Did the fan own the club?

Did he think he owned the club?

Maybe he was the main shareholder?

Or was he some bloke who had invested a considerable amount of his life to supporting this club and that endows him with a sense of ‘ownership’?

Rightly we know that people like Roman Abramovich (Chelsea); Mike Ashley (Newcastle) own their clubs. In fact of the twenty Premier football clubs nine are owned by individuals or family concerns. And the fan who posted the tweet, ‘Leave my club’ is not one of them. So what was he saying? What accumulated processes had he gone through that made him think he owned a football club? Some will say it is allegiance built up over years of supporting this particular club, he may have invested so much of his being into it, that his daily existence is centred on the day-to-day experience of ‘his club’. And crucially the club is being mismanaged by some idiot who doesn’t know how to run ‘his club’!

Manchester City Ruined My Life by Colin Shindler, tells the story of his sorrowful disenchantment with his home town club as, on the instruction of its new foreign owners, it turns itself remorselessly into a global brand. 

He wrote of experience of a life ruined. He mentions in one chapter that he was in a certain place when his club scored a crucial goal, now he has to always stand in that place as it might, just might, influence his team’s goal scoring ability. I know men who went to football matches as children and from that day onwards they have always only supported that team – for good or ill. Recently someone visiting from the USA was taken to watch a London team, not Premiership, and as a result he is now an ardent fan. He has the shirt, the scarf and the hat and can’t wait to get the results of matches in the States. Personally I think he’s bonkers, but I can understand that he got caught up in the game, it touched something in him and he has been hooked. It’s his team and he has only been to seen them play once!

If an owner decides that he will play all his home games behind closed doors there is not much anyone can do about it – apart from calling the Samaritans. Yet so powerful is this sense of identity, so consuming that we see more and more demonstration of this from the ‘fans’ (owners). The real owner doesn’t need to leave, to sell ‘his’ club, bring in a ‘real owner’ who knows the game; no, he just has to close the doors to the fans and take media money. 

What is it in our psyche that generates this attachment? 

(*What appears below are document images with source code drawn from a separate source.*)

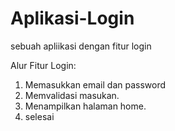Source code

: # Aplikasi-Login
sebuah apliikasi dengan fitur login

Alur Fitur Login:
1. Memasukkan email dan password
2. Memvalidasi masukan.
3. Menampilkan halaman home.
4. selesai
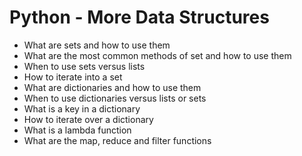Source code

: # Python - More Data Structures
  - What are sets and how to use them
  - What are the most common methods of set and how to use them
  - When to use sets versus lists
  - How to iterate into a set
  - What are dictionaries and how to use them
  - When to use dictionaries versus lists or sets
  - What is a key in a dictionary
  - How to iterate over a dictionary
  - What is a lambda function
  - What are the map, reduce and filter functions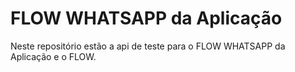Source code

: # FLOW WHATSAPP da Aplicação

Neste repositório estão a api de teste para o FLOW WHATSAPP da Aplicação e o FLOW.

Lead author Martha Newson, from the Institute of Cognitive and Evolutionary Anthropology at the University of Oxford, said:

‘Our research suggests it is the intensity of emotion that counts, so their history of shared painful losses is as important as the joy of winning the league in creating “self-shaping” experiences. These experiences lead fans to fuse their own identity with that of their club and fellow supporters.’ 

Martha Newson, OX, 2016

Being a follower of Christ can I be any less passionate about what Jesus has done and can do? My identity is fused with that of the resurrected Lord. I just need the hat, shirt and scarf…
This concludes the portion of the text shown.